- **TASK DIRECTIONS**: The records sit below. Return every line in them that holds the word "equation".

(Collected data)

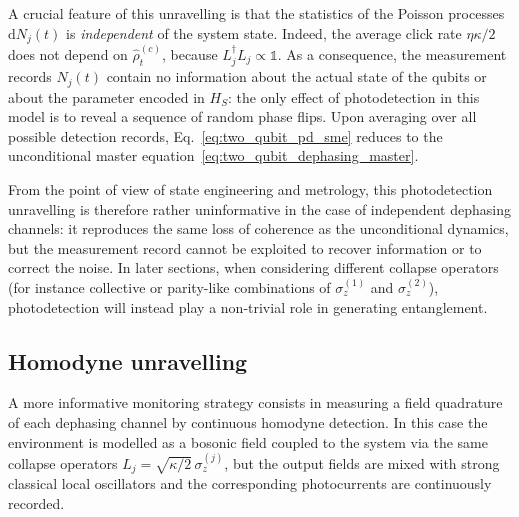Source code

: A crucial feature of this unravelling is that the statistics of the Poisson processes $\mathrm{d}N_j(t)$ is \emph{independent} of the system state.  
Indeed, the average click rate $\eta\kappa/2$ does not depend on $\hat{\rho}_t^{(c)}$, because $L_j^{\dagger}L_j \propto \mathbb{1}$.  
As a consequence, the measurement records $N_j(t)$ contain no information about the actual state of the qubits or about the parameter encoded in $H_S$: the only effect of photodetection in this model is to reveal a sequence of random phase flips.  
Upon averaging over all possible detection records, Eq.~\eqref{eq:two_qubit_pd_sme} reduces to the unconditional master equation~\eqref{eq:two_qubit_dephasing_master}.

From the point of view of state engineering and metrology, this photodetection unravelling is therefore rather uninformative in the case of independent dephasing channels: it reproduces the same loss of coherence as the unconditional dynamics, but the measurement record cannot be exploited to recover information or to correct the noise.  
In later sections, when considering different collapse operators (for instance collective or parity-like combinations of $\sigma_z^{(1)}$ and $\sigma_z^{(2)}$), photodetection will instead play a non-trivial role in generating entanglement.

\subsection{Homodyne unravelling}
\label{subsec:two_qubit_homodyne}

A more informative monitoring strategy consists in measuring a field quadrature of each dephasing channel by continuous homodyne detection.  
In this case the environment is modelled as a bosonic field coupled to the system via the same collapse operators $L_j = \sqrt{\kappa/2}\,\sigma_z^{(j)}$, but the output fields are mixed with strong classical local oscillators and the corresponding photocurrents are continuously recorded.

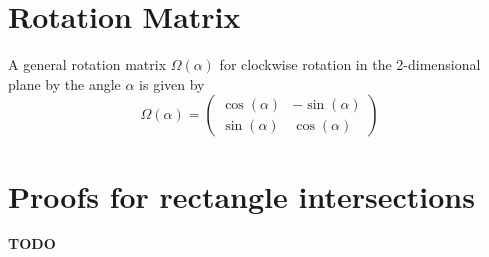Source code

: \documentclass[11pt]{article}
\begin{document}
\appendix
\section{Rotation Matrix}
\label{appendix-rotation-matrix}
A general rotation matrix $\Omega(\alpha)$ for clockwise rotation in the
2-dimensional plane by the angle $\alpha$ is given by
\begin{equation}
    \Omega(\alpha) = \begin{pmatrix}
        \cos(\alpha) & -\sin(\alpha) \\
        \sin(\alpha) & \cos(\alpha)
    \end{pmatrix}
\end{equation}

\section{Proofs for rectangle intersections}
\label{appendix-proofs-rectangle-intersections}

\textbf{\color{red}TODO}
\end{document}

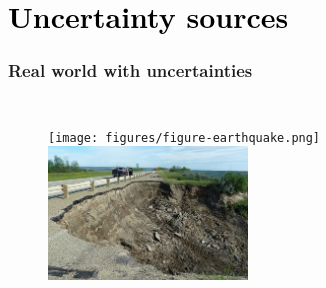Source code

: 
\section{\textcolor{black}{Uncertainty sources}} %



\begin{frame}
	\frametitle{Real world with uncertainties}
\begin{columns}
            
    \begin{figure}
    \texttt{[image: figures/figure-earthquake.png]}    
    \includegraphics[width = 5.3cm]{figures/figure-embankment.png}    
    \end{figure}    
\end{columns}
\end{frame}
...
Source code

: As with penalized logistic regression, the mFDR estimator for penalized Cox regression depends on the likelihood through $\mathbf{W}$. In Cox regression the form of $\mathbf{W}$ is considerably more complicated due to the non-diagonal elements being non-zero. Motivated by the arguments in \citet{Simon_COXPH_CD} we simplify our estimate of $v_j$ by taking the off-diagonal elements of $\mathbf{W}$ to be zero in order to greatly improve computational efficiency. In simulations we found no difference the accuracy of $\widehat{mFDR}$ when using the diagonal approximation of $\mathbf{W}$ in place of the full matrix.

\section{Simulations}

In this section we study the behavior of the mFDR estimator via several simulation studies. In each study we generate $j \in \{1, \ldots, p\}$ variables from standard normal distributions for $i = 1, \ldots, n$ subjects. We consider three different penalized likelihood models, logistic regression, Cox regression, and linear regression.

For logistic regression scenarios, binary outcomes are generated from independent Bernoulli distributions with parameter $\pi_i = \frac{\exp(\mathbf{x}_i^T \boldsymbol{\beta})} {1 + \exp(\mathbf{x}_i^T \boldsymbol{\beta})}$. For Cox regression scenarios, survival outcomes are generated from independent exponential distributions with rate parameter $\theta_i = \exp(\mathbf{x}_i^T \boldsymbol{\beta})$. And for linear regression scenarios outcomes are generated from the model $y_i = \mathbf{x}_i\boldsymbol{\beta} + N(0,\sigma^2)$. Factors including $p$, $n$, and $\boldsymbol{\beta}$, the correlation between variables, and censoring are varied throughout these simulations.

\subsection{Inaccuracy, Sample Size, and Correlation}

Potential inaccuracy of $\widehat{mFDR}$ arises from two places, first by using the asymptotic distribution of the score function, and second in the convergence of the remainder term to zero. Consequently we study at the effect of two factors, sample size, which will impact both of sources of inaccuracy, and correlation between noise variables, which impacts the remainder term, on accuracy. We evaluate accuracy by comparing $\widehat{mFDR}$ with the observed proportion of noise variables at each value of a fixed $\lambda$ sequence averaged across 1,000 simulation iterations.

- **WRITTEN ANSWER**:
Upon averaging over all possible detection records, Eq.~\eqref{eq:two_qubit_pd_sme} reduces to the unconditional master equation~\eqref{eq:two_qubit_dephasing_master}.
\begin{equation}
\end{equation}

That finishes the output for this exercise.